*The problem:*
In the data below, find every line with the word "could" and copy it.

*** Opening Record extracts ***

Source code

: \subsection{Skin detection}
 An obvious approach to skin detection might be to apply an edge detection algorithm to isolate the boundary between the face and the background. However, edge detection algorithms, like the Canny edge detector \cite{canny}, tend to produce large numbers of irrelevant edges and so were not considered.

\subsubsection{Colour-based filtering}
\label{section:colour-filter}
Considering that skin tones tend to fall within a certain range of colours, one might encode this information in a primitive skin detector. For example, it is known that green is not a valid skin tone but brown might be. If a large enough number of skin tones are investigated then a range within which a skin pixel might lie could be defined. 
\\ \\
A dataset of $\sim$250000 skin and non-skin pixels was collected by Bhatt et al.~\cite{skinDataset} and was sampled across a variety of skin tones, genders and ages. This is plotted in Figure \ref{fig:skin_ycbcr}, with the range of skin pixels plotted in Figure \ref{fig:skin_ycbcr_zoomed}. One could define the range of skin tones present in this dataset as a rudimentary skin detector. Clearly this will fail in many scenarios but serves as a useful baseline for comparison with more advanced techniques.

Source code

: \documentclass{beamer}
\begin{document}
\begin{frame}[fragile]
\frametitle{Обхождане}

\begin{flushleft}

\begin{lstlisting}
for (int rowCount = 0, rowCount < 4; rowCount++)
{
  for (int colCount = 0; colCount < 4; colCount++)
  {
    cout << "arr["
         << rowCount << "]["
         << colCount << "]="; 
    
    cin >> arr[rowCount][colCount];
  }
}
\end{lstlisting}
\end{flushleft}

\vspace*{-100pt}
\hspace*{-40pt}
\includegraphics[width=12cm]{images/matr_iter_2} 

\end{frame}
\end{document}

*** Closing Record extracts ***
*** Opening Record extracts ***

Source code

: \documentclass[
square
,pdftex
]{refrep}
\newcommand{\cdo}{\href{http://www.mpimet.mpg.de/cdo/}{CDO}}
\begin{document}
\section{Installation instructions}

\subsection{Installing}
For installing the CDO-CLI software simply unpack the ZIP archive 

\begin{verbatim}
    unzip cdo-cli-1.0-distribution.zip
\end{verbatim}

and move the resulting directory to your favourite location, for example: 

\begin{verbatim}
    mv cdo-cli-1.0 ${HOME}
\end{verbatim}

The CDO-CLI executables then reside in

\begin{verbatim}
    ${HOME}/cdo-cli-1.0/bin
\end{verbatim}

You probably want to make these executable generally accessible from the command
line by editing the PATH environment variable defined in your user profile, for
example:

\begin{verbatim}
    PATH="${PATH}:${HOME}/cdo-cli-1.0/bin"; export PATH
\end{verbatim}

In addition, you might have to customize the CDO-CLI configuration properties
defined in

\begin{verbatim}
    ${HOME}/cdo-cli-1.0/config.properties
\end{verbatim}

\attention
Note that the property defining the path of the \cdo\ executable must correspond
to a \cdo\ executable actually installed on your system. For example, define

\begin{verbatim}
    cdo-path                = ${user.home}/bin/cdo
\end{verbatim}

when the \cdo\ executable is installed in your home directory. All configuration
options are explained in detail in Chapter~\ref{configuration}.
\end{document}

*** Closing Record extracts ***
*** Opening Record extracts ***

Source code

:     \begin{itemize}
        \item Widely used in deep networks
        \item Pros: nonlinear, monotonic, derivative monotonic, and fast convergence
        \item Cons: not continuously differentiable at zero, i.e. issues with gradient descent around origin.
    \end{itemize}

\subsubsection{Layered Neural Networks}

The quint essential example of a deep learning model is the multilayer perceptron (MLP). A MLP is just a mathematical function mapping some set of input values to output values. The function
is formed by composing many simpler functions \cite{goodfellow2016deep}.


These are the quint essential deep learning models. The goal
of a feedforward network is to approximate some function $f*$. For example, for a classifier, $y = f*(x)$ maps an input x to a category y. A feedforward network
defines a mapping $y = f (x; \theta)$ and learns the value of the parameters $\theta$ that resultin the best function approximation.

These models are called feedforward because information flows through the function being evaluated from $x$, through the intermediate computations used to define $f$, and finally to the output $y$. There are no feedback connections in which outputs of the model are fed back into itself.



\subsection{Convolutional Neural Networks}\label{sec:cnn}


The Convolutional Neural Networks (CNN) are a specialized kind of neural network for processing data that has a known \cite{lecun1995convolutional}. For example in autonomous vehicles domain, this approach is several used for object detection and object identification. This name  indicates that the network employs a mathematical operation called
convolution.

*** Closing Record extracts ***

*Exercise response:*
Considering that skin tones tend to fall within a certain range of colours, one might encode this information in a primitive skin detector. For example, it is known that green is not a valid skin tone but brown might be. If a large enough number of skin tones are investigated then a range within which a skin pixel might lie could be defined. 
A dataset of $\sim$250000 skin and non-skin pixels was collected by Bhatt et al.~\cite{skinDataset} and was sampled across a variety of skin tones, genders and ages. This is plotted in Figure \ref{fig:skin_ycbcr}, with the range of skin pixels plotted in Figure \ref{fig:skin_ycbcr_zoomed}. One could define the range of skin tones present in this dataset as a rudimentary skin detector. Clearly this will fail in many scenarios but serves as a useful baseline for comparison with more advanced techniques.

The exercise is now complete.